The brain tells the body a lie. The brain
tells the eyes a lie.

The heart continues to beat
after it is removed from the body
like a mouth failing over and over again to find words.

(After R Perry)

Dictionaries

How many poems sleep in dictionaries
buried like needles in hay
How many poets not yet born
rolled in tight webs of confusion
How many tender confessions there
How many small unkindnesses
How many games

And what unexplored
uninhabited
deserts of silences

(after Anna Kamieńska)

Electric

I have a soft roll on my desk
which two or three times
I’ve squeezed very gently
when no one is looking
butter
sprinkle of salt
soup
dream
the price of gold is falling
I can’t see behind me out the window
but the reflection
on the floor suggests
intermittent sun
tomorrow
I will sit on the museum steps
and read
last week
a pigeon actually flew into my chest
an avocado on my desk
is playing dead and prehistoric
another politician
has behaved terribly
later
I will take an online personality test
and do better
turns out the sky is falling down
in fat pieces
later
I will be caught in a vicious cycle
of removing strawberry pips from my teeth
with strawberries
later
moving through the rain reading the texts from a person
who is the person I fell in love with
I will be electric in the world

Then

The party I skipped,
so we never met,
the ballets we saw alone,
years in which we swam
over and under

never breaking surface,
slippy with youth, one kiss
an island between two deeps,
the birds wheeling, a fish leaping,
there, in the Before.

Hurt

What do you call that place
in a tree where damage collects?
A bole blackened by disease, neglect,
a stoop pooling the slow drip
of darkened leaf,
the brilliance
of lightning bringing only regret
at what’s been broken, torn or blasted.
What do you call that place?

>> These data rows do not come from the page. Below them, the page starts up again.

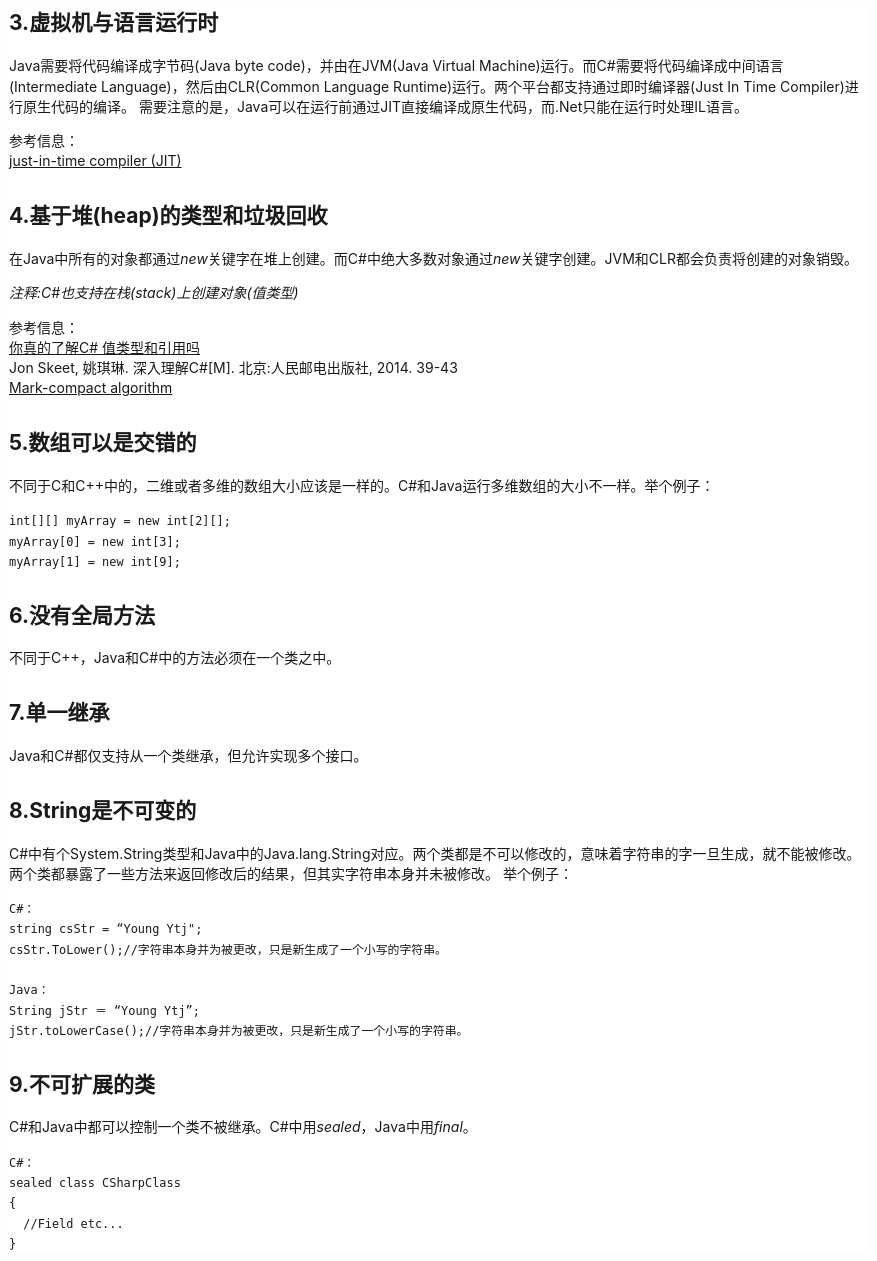 ## 3.虚拟机与语言运行时
Java需要将代码编译成字节码(Java byte code)，并由在JVM(Java Virtual Machine)运行。而C#需要将代码编译成中间语言(Intermediate Language)，然后由CLR(Common Language Runtime)运行。两个平台都支持通过即时编译器(Just In Time Compiler)进行原生代码的编译。
需要注意的是，Java可以在运行前通过JIT直接编译成原生代码，而.Net只能在运行时处理IL语言。

参考信息：  
[just-in-time compiler (JIT)](http://whatis.techtarget.com/definition/just-in-time-compiler-JIT)

## 4.基于堆(heap)的类型和垃圾回收
在Java中所有的对象都通过*new*关键字在堆上创建。而C#中绝大多数对象通过*new*关键字创建。JVM和CLR都会负责将创建的对象销毁。

_注释:C#也支持在栈(stack)上创建对象(值类型)_

参考信息：  
[你真的了解C# 值类型和引用吗](http://www.cnblogs.com/Scissors/archive/2012/08/18/2645056.html)  
Jon Skeet, 姚琪琳. 深入理解C#[M]. 北京:人民邮电出版社, 2014. 39-43   
[Mark-compact algorithm](https://en.wikipedia.org/wiki/Mark-compact_algorithm)

## 5.数组可以是交错的
不同于C和C++中的，二维或者多维的数组大小应该是一样的。C#和Java运行多维数组的大小不一样。举个例子：

    int[][] myArray = new int[2][];
    myArray[0] = new int[3];
    myArray[1] = new int[9];
    
## 6.没有全局方法
不同于C++，Java和C#中的方法必须在一个类之中。

## 7.单一继承
Java和C#都仅支持从一个类继承，但允许实现多个接口。

## 8.String是不可变的
C#中有个System.String类型和Java中的Java.lang.String对应。两个类都是不可以修改的，意味着字符串的字一旦生成，就不能被修改。两个类都暴露了一些方法来返回修改后的结果，但其实字符串本身并未被修改。
举个例子：

    C#：
    string csStr = “Young Ytj";
    csStr.ToLower();//字符串本身并为被更改，只是新生成了一个小写的字符串。

    Java：
    String jStr ＝ “Young Ytj”;
    jStr.toLowerCase();//字符串本身并为被更改，只是新生成了一个小写的字符串。

## 9.不可扩展的类
C#和Java中都可以控制一个类不被继承。C#中用*sealed*，Java中用*final*。

    C#：
    sealed class CSharpClass
    {
      //Field etc...
    }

I forget.

Sonnet

I’m copying down my memories.
Old visions are not all good ones.
The spring sunlight that warms my fingers
also falls across today’s empty bed.

Between the window’s outside and inside
a fragment of the world is suspended.
As I reach to touch it
the beautiful thing gallops away.

I keep gazing at everything.
My heart reluctantly whispers
but love hushes it.

Today returns;
yesterday is a blur;
I can’t imagine the shape of tomorrow.